Brent Oil has been nearing the elusive $50 a barrel mark despite the instabilities and uncertainties. As if that isn’t perfect enough, the news of the potential Russia-Saudia Pact suddenly appears vivid. If both parties are indeed for higher prices without initiating the cuts, then the plot is getting juicier.

In the midst of the confusion, the OPEC Chief, Barkindo, appeared upbeat ahead of the two-day meeting. In fact, the fact that the expected agreement can be termed as an all-or-nothing deal means that skeptics are all, but expected. Failure to agree during such torrid times will mean that lower production, and not the, highly probable, higher oil prices will not be attained.

The Trouble Beneath

You may be probably wondering what’s triggering many of the producers to resort to a quick and unofficial meeting meant at solving the prevailing crisis. The truth is, most of the globe’s notable producers of crude oil are locked at the deepest end of problems. Venezuela’s Maduro government is struggling with lots of food riots and protests staged by its people amid the dwindling cash reserves.
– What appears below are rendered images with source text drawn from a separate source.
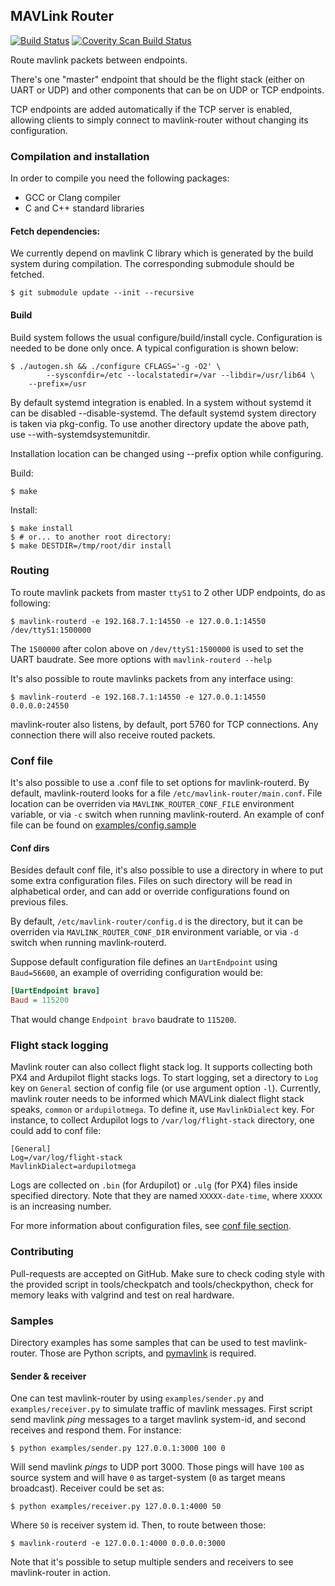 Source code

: ## MAVLink Router ##

[![Build Status](https://travis-ci.org/intel/mavlink-router.svg?branch=master)](https://travis-ci.org/intel/mavlink-router) [![Coverity Scan Build Status](https://scan.coverity.com/projects/11557/badge.svg)](https://scan.coverity.com/projects/11557)

Route mavlink packets between endpoints.

There's one "master" endpoint that should be the flight stack (either on UART or UDP)
and other components that can be on UDP or TCP endpoints.

TCP endpoints are added automatically if the TCP server is enabled, allowing clients
to simply connect to mavlink-router without changing its configuration.

### Compilation and installation ###

In order to compile you need the following packages:

  - GCC or Clang compiler
  - C and C++ standard libraries

#### Fetch dependencies: ####

We currently depend on mavlink C library which is generated by the build
system during compilation. The corresponding submodule should be fetched.

    $ git submodule update --init --recursive

#### Build ####

Build system follows the usual configure/build/install cycle. Configuration is needed
to be done only once. A typical configuration is shown below:

    $ ./autogen.sh && ./configure CFLAGS='-g -O2' \
            --sysconfdir=/etc --localstatedir=/var --libdir=/usr/lib64 \
	    --prefix=/usr

By default systemd integration is enabled. In a system without systemd it can
be disabled --disable-systemd. The default systemd system directory
is taken via pkg-config. To use another directory update the above
path, use --with-systemdsystemunitdir.

Installation location can be changed using --prefix option while configuring.

Build:

    $ make

Install:

    $ make install
    $ # or... to another root directory:
    $ make DESTDIR=/tmp/root/dir install

### Routing ###

To route mavlink packets from master `ttyS1` to 2 other UDP endpoints, do as
following:

    $ mavlink-routerd -e 192.168.7.1:14550 -e 127.0.0.1:14550 /dev/ttyS1:1500000

The `1500000` after colon above on `/dev/ttyS1:1500000` is used to set the
UART baudrate. See more options with `mavlink-routerd --help`

It's also possible to route mavlinks packets from any interface using:

    $ mavlink-routerd -e 192.168.7.1:14550 -e 127.0.0.1:14550  0.0.0.0:24550

mavlink-router also listens, by default, port 5760 for TCP connections. Any
connection there will also receive routed packets.

<a name="Conffiles"></a>
### Conf file ###

It's also possible to use a .conf file to set options for mavlink-routerd.
By default, mavlink-routerd looks for a file
`/etc/mavlink-router/main.conf`. File location can be overriden via
`MAVLINK_ROUTER_CONF_FILE` environment variable, or via `-c` switch when running
mavlink-routerd.
An example of conf file can be found on [examples/config.sample](examples/config.sample)

#### Conf dirs ####

Besides default conf file, it's also possible to use a directory in where to
put some extra configuration files. Files on such directory will be read in
alphabetical order, and can add or override configurations found on previous
files.

By default, `/etc/mavlink-router/config.d` is the directory, but it can be
overriden via `MAVLINK_ROUTER_CONF_DIR` environment variable, or via `-d`
switch when running mavlink-routerd.

Suppose default configuration file defines an `UartEndpoint` using `Baud=56600`,
an example of overriding configuration would be:

```ini
[UartEndpoint bravo]
Baud = 115200
```

That would change `Endpoint bravo` baudrate to `115200`.

### Flight stack logging ###

Mavlink router can also collect flight stack log. It supports collecting
both PX4 and Ardupilot flight stacks logs. To start logging, set a
directory to `Log` key on `General` section of config file (or use
argument option `-l`).
Currently, mavlink router needs to be informed which MAVLink dialect
flight stack speaks, `common` or `ardupilotmega`. To define it, use
`MavlinkDialect` key. For instance, to collect Ardupilot logs to
`/var/log/flight-stack` directory, one could add to conf file:

    [General]
    Log=/var/log/flight-stack
    MavlinkDialect=ardupilotmega

Logs are collected on `.bin` (for Ardupilot) or `.ulg` (for PX4) files
inside specified directory. Note that they are named `XXXXX-date-time`,
where `XXXXX` is an increasing number.

For more information about configuration files, see [conf file section](#Conffiles).

### Contributing ###

Pull-requests are accepted on GitHub. Make sure to check coding style with the
provided script in tools/checkpatch and tools/checkpython, check for memory leaks
with valgrind and test on real hardware.

### Samples ###

Directory examples has some samples that can be used to test mavlink-router.
Those are Python scripts, and [pymavlink](https://github.com/ArduPilot/pymavlink)
is required.

#### Sender & receiver ####

One can test mavlink-router by using `examples/sender.py` and
`examples/receiver.py` to simulate traffic of mavlink messages.
First script send mavlink *ping* messages to a target mavlink system-id, and
second receives and respond them.
For instance:

    $ python examples/sender.py 127.0.0.1:3000 100 0

Will send mavlink *pings* to UDP port 3000. Those pings will have `100` as
source system and will have `0` as target-system (`0` as target means broadcast).
Receiver could be set as:

    $ python examples/receiver.py 127.0.0.1:4000 50

Where `50` is receiver system id. Then, to route between those:

    $ mavlink-routerd -e 127.0.0.1:4000 0.0.0.0:3000

Note that it's possible to setup multiple senders and receivers to see
mavlink-router in action.
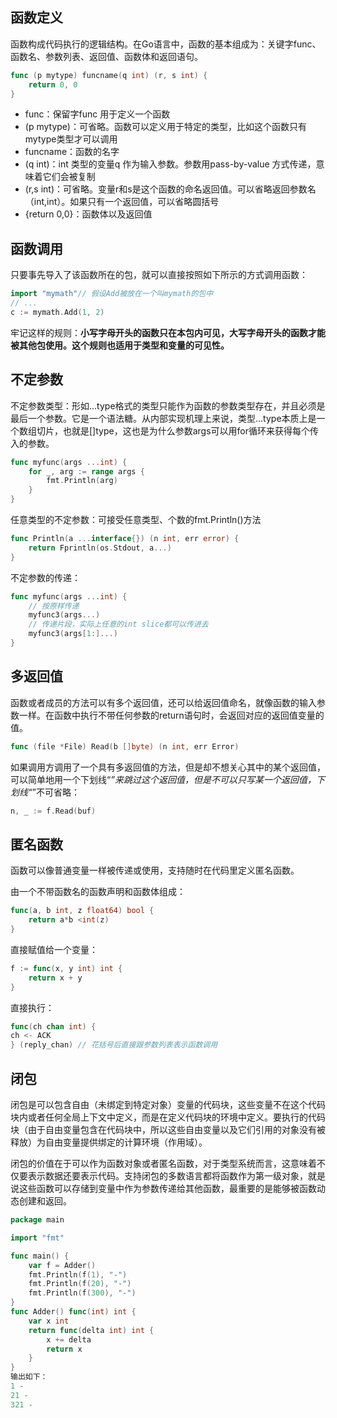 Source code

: ﻿---
layout: post
---

## 函数定义

函数构成代码执行的逻辑结构。在Go语言中，函数的基本组成为：关键字func、函数名、参数列表、返回值、函数体和返回语句。

```go
func (p mytype) funcname(q int) (r, s int) {
	return 0, 0
}
```

-   func：保留字func 用于定义一个函数
-   (p mytype)：可省略。函数可以定义用于特定的类型，比如这个函数只有mytype类型才可以调用
-   funcname：函数的名字
-   (q int)：int 类型的变量q 作为输入参数。参数用pass-by-value 方式传递，意味着它们会被复制
-   (r,s int)：可省略。变量r和s是这个函数的命名返回值。可以省略返回参数名（int,int）。如果只有一个返回值，可以省略圆括号
-   {return 0,0}：函数体以及返回值

## 函数调用

只要事先导入了该函数所在的包，就可以直接按照如下所示的方式调用函数：

```go
import "mymath"// 假设Add被放在一个叫mymath的包中
// ...
c := mymath.Add(1, 2)
```

牢记这样的规则：**小写字母开头的函数只在本包内可见，大写字母开头的函数才能被其他包使用。这个规则也适用于类型和变量的可见性。**

## **不定参数**

不定参数类型：形如...type格式的类型只能作为函数的参数类型存在，并且必须是最后一个参数。它是一个语法糖。从内部实现机理上来说，类型...type本质上是一个数组切片，也就是[]type，这也是为什么参数args可以用for循环来获得每个传入的参数。

```go
func myfunc(args ...int) {
    for _, arg := range args {
        fmt.Println(arg)
    }
}
```

任意类型的不定参数：可接受任意类型、个数的fmt.Println()方法  

```go
func Println(a ...interface{}) (n int, err error) {
	return Fprintln(os.Stdout, a...)
}
```

不定参数的传递：

```go
func myfunc(args ...int) {
    // 按原样传递
    myfunc3(args...)
    // 传递片段，实际上任意的int slice都可以传进去
    myfunc3(args[1:]...)
}
```

## 多返回值

函数或者成员的方法可以有多个返回值，还可以给返回值命名，就像函数的输入参数一样。在函数中执行不带任何参数的return语句时，会返回对应的返回值变量的值。

```go
func (file *File) Read(b []byte) (n int, err Error)
```

如果调用方调用了一个具有多返回值的方法，但是却不想关心其中的某个返回值，可以简单地用一个下划线“_”来跳过这个返回值，但是不可以只写某一个返回值，下划线“_”不可省略：

```go
n, _ := f.Read(buf)
```

## 匿名函数

函数可以像普通变量一样被传递或使用，支持随时在代码里定义匿名函数。

由一个不带函数名的函数声明和函数体组成：

```go
func(a, b int, z float64) bool {
    return a*b <int(z)
}

```

直接赋值给一个变量：

```go
f := func(x, y int) int {
    return x + y
}

```

直接执行：  

```go
func(ch chan int) {
ch <- ACK
} (reply_chan) // 花括号后直接跟参数列表表示函数调用
```

## 闭包

闭包是可以包含自由（未绑定到特定对象）变量的代码块，这些变量不在这个代码块内或者任何全局上下文中定义，而是在定义代码块的环境中定义。要执行的代码块（由于自由变量包含在代码块中，所以这些自由变量以及它们引用的对象没有被释放）为自由变量提供绑定的计算环境（作用域）。

闭包的价值在于可以作为函数对象或者匿名函数，对于类型系统而言，这意味着不仅要表示数据还要表示代码。支持闭包的多数语言都将函数作为第一级对象，就是说这些函数可以存储到变量中作为参数传递给其他函数，最重要的是能够被函数动态创建和返回。

```go
package main

import "fmt"

func main() {
    var f = Adder()
    fmt.Println(f(1), "-")
    fmt.Println(f(20), "-")
    fmt.Println(f(300), "-")
}
func Adder() func(int) int {
    var x int
    return func(delta int) int {
        x += delta
        return x
    }
}
输出如下：
1 -
21 -
321 -

```

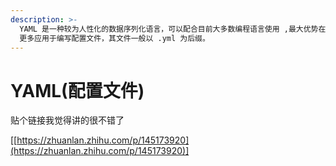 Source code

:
 ```yaml
---
description: >-
  YAML 是一种较为人性化的数据序列化语言，可以配合目前大多数编程语言使用 ,最大优势在于数据结构方面的表达，所以 YAML
  更多应用于编写配置文件，其文件一般以 .yml 为后缀。
---
```


# YAML(配置文件)

贴个链接我觉得讲的很不错了

\[[https://zhuanlan.zhihu.com/p/145173920](https://zhuanlan.zhihu.com/p/145173920)]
Africa’s mega oil producers, Nigeria and Libya, aren’t any different as violence and insecurities as well as recession are ravaging the locals. But, if you think it is the developing countries only that are struggling then you are wrong. OPEC member states from the Arab world – Kuwait, the UAE and Qatar, are currently selling sovereign debts to stay afloat.

Since the onset of the menace two years ago, the better-off have been struggling with the same problem. The Saudi Arabia is reported to have spent over $US190 billion located at foreign reserves, news that might appear shocking. As a matter of fact, the government has been surviving on loans borrowed from foreign banks. A slight walk across Riyadh’s streets shows how the situation is as businesses are bemoaning the scarcity of money in circulation.
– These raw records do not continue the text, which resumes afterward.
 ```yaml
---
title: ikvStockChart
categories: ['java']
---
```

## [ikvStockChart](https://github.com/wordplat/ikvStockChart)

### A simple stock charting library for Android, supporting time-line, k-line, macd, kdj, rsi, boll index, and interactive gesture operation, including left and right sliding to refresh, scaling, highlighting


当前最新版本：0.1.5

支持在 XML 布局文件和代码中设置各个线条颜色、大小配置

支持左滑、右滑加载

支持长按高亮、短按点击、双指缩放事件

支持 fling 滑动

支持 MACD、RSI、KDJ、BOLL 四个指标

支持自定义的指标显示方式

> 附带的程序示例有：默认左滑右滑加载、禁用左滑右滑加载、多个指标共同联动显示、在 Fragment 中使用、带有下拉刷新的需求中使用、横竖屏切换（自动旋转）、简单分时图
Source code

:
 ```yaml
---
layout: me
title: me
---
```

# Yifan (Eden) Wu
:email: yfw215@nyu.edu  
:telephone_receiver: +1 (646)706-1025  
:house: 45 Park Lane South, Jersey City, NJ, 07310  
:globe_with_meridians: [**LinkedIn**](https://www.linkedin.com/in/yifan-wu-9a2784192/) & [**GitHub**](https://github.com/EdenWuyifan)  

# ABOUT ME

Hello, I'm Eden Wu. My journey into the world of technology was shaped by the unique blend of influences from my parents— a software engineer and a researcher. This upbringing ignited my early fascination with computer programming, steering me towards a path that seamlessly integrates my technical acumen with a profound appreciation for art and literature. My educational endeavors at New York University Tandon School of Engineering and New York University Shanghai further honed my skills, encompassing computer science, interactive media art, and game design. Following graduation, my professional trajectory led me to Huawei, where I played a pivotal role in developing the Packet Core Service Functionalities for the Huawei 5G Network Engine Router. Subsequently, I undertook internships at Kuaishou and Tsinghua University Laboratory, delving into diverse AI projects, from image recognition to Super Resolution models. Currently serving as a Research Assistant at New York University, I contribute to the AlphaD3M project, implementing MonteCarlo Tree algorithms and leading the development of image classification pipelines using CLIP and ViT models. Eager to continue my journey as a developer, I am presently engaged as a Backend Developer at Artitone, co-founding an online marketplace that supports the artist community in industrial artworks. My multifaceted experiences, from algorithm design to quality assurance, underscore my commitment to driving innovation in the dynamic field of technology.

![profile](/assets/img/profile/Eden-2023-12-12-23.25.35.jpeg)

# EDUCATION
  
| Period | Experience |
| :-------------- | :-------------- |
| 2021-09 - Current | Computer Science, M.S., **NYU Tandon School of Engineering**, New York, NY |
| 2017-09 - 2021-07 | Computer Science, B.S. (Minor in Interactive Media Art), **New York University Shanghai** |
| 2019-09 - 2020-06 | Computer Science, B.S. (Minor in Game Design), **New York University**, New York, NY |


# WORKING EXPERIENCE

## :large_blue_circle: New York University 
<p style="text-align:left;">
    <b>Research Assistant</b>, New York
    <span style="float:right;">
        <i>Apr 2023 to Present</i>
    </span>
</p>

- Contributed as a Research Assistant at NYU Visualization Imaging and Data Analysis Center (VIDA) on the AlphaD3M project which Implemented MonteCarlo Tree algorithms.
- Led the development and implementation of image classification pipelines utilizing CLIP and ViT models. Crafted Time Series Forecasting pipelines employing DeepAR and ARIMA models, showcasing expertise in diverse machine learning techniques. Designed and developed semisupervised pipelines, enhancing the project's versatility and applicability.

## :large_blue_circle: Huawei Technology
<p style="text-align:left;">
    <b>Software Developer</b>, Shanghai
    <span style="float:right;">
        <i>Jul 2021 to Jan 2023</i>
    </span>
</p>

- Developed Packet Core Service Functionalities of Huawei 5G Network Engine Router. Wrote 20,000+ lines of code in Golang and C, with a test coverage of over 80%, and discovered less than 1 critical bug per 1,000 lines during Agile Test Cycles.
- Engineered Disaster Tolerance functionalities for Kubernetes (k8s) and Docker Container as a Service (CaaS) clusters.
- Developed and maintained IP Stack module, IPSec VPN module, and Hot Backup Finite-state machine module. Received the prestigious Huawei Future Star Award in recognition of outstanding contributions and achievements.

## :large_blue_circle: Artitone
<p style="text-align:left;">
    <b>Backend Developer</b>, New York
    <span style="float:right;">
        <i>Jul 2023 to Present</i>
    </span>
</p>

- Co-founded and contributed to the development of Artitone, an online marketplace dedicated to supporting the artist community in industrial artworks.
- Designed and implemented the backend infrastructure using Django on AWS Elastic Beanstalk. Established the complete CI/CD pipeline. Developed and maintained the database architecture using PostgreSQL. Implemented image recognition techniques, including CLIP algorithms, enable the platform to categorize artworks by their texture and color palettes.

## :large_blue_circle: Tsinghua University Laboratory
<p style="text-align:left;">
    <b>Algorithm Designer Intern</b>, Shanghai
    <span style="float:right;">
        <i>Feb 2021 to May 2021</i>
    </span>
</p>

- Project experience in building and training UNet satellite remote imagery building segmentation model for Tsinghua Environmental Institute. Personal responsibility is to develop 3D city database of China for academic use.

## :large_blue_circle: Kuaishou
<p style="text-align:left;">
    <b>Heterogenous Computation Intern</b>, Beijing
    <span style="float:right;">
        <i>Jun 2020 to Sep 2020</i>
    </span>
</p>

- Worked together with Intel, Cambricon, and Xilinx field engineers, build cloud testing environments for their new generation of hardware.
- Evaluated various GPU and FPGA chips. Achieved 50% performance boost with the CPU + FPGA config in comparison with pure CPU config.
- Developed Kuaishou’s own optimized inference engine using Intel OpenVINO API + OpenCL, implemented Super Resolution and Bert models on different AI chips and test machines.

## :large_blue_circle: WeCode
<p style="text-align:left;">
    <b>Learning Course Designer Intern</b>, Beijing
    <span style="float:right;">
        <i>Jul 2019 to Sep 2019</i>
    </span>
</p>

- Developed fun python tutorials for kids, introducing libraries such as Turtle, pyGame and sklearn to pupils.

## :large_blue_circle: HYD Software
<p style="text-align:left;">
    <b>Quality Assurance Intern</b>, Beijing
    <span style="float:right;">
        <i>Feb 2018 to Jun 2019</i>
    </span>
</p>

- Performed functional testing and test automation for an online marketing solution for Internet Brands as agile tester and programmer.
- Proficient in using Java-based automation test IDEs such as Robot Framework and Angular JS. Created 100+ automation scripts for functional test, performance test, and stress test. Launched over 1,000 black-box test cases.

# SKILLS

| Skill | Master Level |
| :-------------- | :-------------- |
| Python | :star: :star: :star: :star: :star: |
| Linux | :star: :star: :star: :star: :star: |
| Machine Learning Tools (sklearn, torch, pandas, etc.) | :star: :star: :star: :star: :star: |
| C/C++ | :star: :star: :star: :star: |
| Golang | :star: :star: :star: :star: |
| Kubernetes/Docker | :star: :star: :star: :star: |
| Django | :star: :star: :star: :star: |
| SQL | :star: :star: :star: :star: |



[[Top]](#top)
Russian, who is currently on a pact with Saudi Arabia, saw her economy shrink by 4% in 2015 although if the current plunge continues, the sinking will deepen further. Of course, Russia has always maintained a steady growth in her economy and the slump means that the scourge is indeed real.
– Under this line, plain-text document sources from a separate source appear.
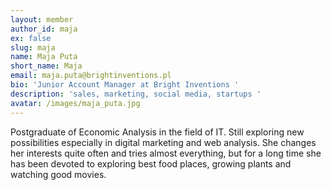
```yaml
---
layout: member
author_id: maja
ex: false
slug: maja
name: Maja Puta
short_name: Maja
email: maja.puta@brightinventions.pl
bio: 'Junior Account Manager at Bright Inventions '
description: 'sales, marketing, social media, startups '
avatar: /images/maja_puta.jpg
---
```

Postgraduate of Economic Analysis in the field of IT. Still exploring new possibilities especially in digital marketing and web analysis. She changes her interests quite often and tries almost everything, but for a long time she has been devoted to exploring best food places, growing plants and watching good movies.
News outlets believe that these few countries are just a tip of the iceberg as with the current market dynamic, the mega producers won’t escape the developing budget deficits. Estimates from RBC Capital markets show that around $100 a barrel is required to restore parity, which is largely a mirage. You can only image if the prevailing $40s a barrel will even get anywhere near that.

So, Are The Freezing Talks Feasible?

As the matter has been dominating the mainstream, several analysts couldn’t simply sit back with their views. RBC energy analyst Helima Croft knows that even with the absence of a formal meeting to salvage the markets, the reported pact between Russia and Saudi Arabia is still plausible. It must be noted that while most of the global producers are already producing flat out, the potential discussion is a rational attempt to shore up the sentiment.

But, it is Russia’s norm of going against agreements that worry everyone. Way back in 2001, Russia had promised to cut its production by half, but surprisingly did the opposite. Aside from that, the ISIS factor where Russians are openly pro-Assad, and the other parties against that can’t be overlooked. The Iran factor still lingers on, a factor that still poses a threat to the whole idea.

Meanwhile, Morgan Stanley Predicts Volatility

With the largely anticipated meeting drawing closer, all the Wall Street broker, Morgan Stanley, can expect is an even more enhanced volatility. OPEC, according to the markets, is the central banker of oils and simple jawboning scares the markets, creating uncertainties and more instabilities.

Despite everything, however, all fingers are crossed as everyone waits to see if indeed it will be the case of a third time lucky for a Saudi – Russian deal.